## Prompt
Check each line of the entries below for the word "about", then report how many have it, with no other words.

## Record excerpts
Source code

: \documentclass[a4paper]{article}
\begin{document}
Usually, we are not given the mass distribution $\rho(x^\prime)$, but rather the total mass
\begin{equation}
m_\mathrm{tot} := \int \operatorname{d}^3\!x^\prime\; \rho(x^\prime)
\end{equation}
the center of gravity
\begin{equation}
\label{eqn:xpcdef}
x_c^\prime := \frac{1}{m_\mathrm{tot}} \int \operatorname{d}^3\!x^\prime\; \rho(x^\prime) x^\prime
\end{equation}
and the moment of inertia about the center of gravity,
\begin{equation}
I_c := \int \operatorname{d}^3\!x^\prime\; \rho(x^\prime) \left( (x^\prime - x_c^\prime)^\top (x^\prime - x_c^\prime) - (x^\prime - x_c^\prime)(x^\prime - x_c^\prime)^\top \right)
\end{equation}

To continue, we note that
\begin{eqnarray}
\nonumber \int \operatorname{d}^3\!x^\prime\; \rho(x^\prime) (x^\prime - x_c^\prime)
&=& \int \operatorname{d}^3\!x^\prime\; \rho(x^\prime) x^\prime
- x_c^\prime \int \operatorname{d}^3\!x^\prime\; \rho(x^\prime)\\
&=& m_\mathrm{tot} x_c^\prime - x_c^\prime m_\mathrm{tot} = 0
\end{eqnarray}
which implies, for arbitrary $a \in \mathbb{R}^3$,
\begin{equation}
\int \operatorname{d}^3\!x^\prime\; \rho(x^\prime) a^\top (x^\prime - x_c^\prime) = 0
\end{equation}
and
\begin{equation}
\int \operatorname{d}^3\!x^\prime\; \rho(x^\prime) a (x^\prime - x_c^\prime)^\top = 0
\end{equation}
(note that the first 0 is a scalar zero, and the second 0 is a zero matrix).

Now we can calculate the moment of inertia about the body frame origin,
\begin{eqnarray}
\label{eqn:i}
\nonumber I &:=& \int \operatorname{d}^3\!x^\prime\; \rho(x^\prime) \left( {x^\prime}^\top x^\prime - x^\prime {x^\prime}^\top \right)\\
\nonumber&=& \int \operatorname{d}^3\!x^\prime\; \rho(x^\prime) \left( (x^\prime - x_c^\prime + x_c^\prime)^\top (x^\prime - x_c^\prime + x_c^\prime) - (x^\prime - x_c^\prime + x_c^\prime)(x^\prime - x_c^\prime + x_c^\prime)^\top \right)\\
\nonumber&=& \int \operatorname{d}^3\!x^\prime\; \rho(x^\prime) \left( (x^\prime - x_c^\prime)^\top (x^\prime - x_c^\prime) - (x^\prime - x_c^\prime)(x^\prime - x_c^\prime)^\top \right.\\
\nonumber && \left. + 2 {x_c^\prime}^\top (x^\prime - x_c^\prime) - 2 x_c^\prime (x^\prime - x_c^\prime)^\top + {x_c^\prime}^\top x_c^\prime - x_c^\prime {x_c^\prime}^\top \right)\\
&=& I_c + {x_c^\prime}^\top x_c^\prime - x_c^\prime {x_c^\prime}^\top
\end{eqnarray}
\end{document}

## Problem solution
2